When I write code that has to handle many arrays and I juggle many indexes, I’d like a syntax to specify strongly typed indexes and associate them with specific Array types (this is allowed in Ada language). This saves you from bugs if you try to access an Array with the wrong indexing variable (a classic bug is to access a 2D array row with a column index. Calling them ‘r’ and ‘c’ or ‘row’ and ‘col’ helps, but I’d prefer the type system to catch all bugs at compile-time. Even if sometimes you need to cast or swap index types, like when you transpose a matrix). This idea also goes well with another Ada feature, ranged values, an index value is verified to be inside its Array bounds even when you create/modify it. So the Array access itself doesn’t need to be bounds-tested.
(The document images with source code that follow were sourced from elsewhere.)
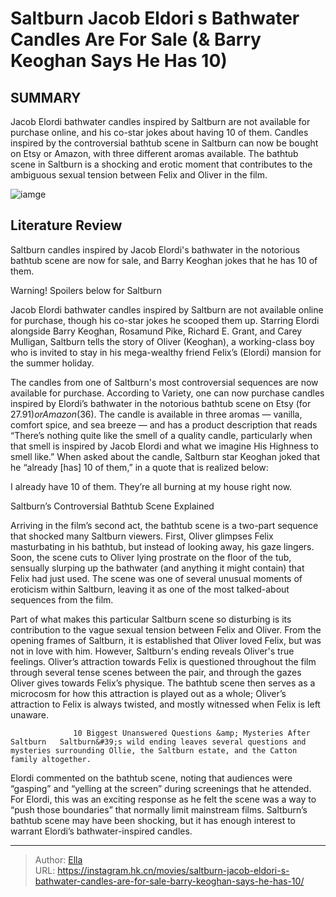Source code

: # Saltburn Jacob Eldori s Bathwater Candles Are For Sale (&amp; Barry Keoghan Says He Has 10)


## SUMMARY 



  Jacob Elordi bathwater candles inspired by Saltburn are not available for purchase online, and his co-star jokes about having 10 of them.   Candles inspired by the controversial bathtub scene in Saltburn can now be bought on Etsy or Amazon, with three different aromas available.   The bathtub scene in Saltburn is a shocking and erotic moment that contributes to the ambiguous sexual tension between Felix and Oliver in the film.  

![iamge](https://static1.srcdn.com/wordpress/wp-content/uploads/2024/01/jacob-elordi-smiling-as-felix-in-saltburn.jpg)

## Literature Review

Saltburn candles inspired by Jacob Elordi&#39;s bathwater in the notorious bathtub scene are now for sale, and Barry Keoghan jokes that he has 10 of them.




Warning! Spoilers below for Saltburn




Jacob Elordi bathwater candles inspired by Saltburn are not available online for purchase, though his co-star jokes he scooped them up. Starring Elordi alongside Barry Keoghan, Rosamund Pike, Richard E. Grant, and Carey Mulligan, Saltburn tells the story of Oliver (Keoghan), a working-class boy who is invited to stay in his mega-wealthy friend Felix’s (Elordi) mansion for the summer holiday.

The candles from one of Saltburn&#39;s most controversial sequences are now available for purchase. According to Variety, one can now purchase candles inspired by Elordi’s bathwater in the notorious bathtub scene on Etsy (for $27.91) or Amazon ($36). The candle is available in three aromas — vanilla, comfort spice, and sea breeze — and has a product description that reads “There’s nothing quite like the smell of a quality candle, particularly when that smell is inspired by Jacob Elordi and what we imagine His Highness to smell like.” When asked about the candle, Saltburn star Keoghan joked that he “already [has] 10 of them,” in a quote that is realized below:





I already have 10 of them. They’re all burning at my house right now.



 Saltburn’s Controversial Bathtub Scene Explained 
          

Arriving in the film’s second act, the bathtub scene is a two-part sequence that shocked many Saltburn viewers. First, Oliver glimpses Felix masturbating in his bathtub, but instead of looking away, his gaze lingers. Soon, the scene cuts to Oliver lying prostrate on the floor of the tub, sensually slurping up the bathwater (and anything it might contain) that Felix had just used. The scene was one of several unusual moments of eroticism within Saltburn, leaving it as one of the most talked-about sequences from the film.

Part of what makes this particular Saltburn scene so disturbing is its contribution to the vague sexual tension between Felix and Oliver. From the opening frames of Saltburn, it is established that Oliver loved Felix, but was not in love with him. However, Saltburn&#39;s ending reveals Oliver&#39;s true feelings. Oliver’s attraction towards Felix is questioned throughout the film through several tense scenes between the pair, and through the gazes Oliver gives towards Felix’s physique. The bathtub scene then serves as a microcosm for how this attraction is played out as a whole; Oliver’s attraction to Felix is always twisted, and mostly witnessed when Felix is left unaware.




                  10 Biggest Unanswered Questions &amp; Mysteries After Saltburn   Saltburn&#39;s wild ending leaves several questions and mysteries surrounding Ollie, the Saltburn estate, and the Catton family altogether.   

Elordi commented on the bathtub scene, noting that audiences were “gasping” and “yelling at the screen” during screenings that he attended. For Elordi, this was an exciting response as he felt the scene was a way to “push those boundaries” that normally limit mainstream films. Saltburn’s bathtub scene may have been shocking, but it has enough interest to warrant Elordi’s bathwater-inspired candles.



---

> Author: [Ella](https://instagram.hk.cn/)  
> URL: https://instagram.hk.cn/movies/saltburn-jacob-eldori-s-bathwater-candles-are-for-sale-barry-keoghan-says-he-has-10/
One of the features I’d like in a future language is it to have logic tools to allow me to write down a proof that specific critical Array accesses are inside their bounds. This allows the compiler front-end to remove a bound test even in debug builds and it bypasses all the troubles with back-end optimizations.


I think this has been experimented before:

But I don’t know what came out of it. It seems legitimately useful, although the use of phantom lifetimes (as opposed to phantom types) means that (a) error messages are atrocious and (b) spurious lifetime errors can occur (Index<'id> should really be 'static).